[[ INPUT DATA, beginning ]]

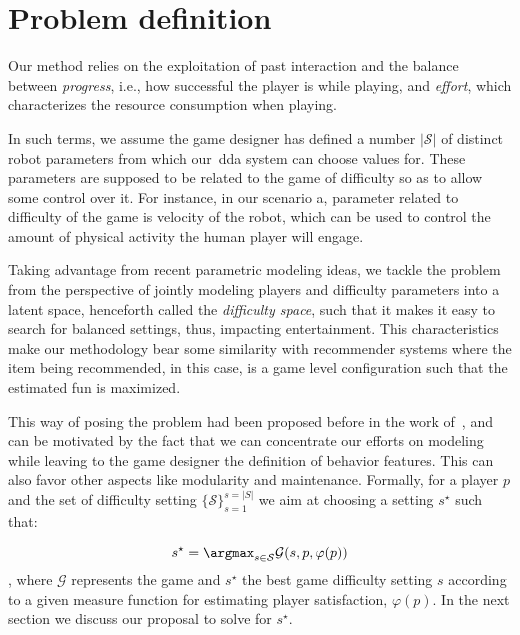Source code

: \section{Problem definition}
Our method relies on the exploitation of past interaction and the balance between \textit{progress}, i.e., how successful the player is while playing, and \textit{effort}, which characterizes the resource consumption when playing. 

In such terms, we assume the game designer has defined a number $|\mathcal{S}|$ of distinct robot parameters from which our~\gls{dda} system can choose values for. These parameters are supposed to be related to the game of difficulty so as to allow some control over it. For instance, in our scenario a, parameter related to difficulty of the game is velocity of the robot, which can be used to control the amount of physical activity the human player will engage. 

Taking advantage from recent parametric modeling ideas, we tackle the problem from the perspective of jointly modeling players and difficulty parameters into a latent space, henceforth called the \textit{difficulty space}, such that it makes it easy to search for balanced settings, thus, impacting entertainment. This characteristics make our methodology bear some similarity with recommender systems where the item being recommended, in this case, is a game level configuration such that the estimated fun is maximized. 

This way of posing the problem had been proposed before in the work of~\cite{sejrsgaard-jacobsen_dynamic_2011}, and can be motivated by the fact that we can concentrate our efforts on modeling while leaving to the game designer the definition of behavior features. This can also favor other aspects like modularity and maintenance. Formally, for a player $p$ and the set of difficulty setting $\{\mathcal{S}\}^{s=|S|}_{s=1}$ we aim at choosing a setting $s^{\star}$ such that:

\begin{equation}
s^{\star} = \argmax_{s \in \mathcal{S}} \mathcal{G}(s,p, \varphi(p))
\end{equation}
, where $\mathcal{G}$ represents the game and $s^{\star}$ the best game difficulty setting $s$ according to a given measure function for estimating player satisfaction, $\varphi(p)$. In the next section we discuss our proposal to solve for $s^{\star}$.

[[ INPUT DATA, end ]]

Please copy the data shown above word for word, omitting the pictures.

Source code

: \section{Problem definition}
Our method relies on the exploitation of past interaction and the balance between \textit{progress}, i.e., how successful the player is while playing, and \textit{effort}, which characterizes the resource consumption when playing. 

In such terms, we assume the game designer has defined a number $|\mathcal{S}|$ of distinct robot parameters from which our~\gls{dda} system can choose values for. These parameters are supposed to be related to the game of difficulty so as to allow some control over it. For instance, in our scenario a, parameter related to difficulty of the game is velocity of the robot, which can be used to control the amount of physical activity the human player will engage. 

Taking advantage from recent parametric modeling ideas, we tackle the problem from the perspective of jointly modeling players and difficulty parameters into a latent space, henceforth called the \textit{difficulty space}, such that it makes it easy to search for balanced settings, thus, impacting entertainment. This characteristics make our methodology bear some similarity with recommender systems where the item being recommended, in this case, is a game level configuration such that the estimated fun is maximized. 

This way of posing the problem had been proposed before in the work of~\cite{sejrsgaard-jacobsen_dynamic_2011}, and can be motivated by the fact that we can concentrate our efforts on modeling while leaving to the game designer the definition of behavior features. This can also favor other aspects like modularity and maintenance. Formally, for a player $p$ and the set of difficulty setting $\{\mathcal{S}\}^{s=|S|}_{s=1}$ we aim at choosing a setting $s^{\star}$ such that:

\begin{equation}
s^{\star} = \argmax_{s \in \mathcal{S}} \mathcal{G}(s,p, \varphi(p))
\end{equation}
, where $\mathcal{G}$ represents the game and $s^{\star}$ the best game difficulty setting $s$ according to a given measure function for estimating player satisfaction, $\varphi(p)$. In the next section we discuss our proposal to solve for $s^{\star}$.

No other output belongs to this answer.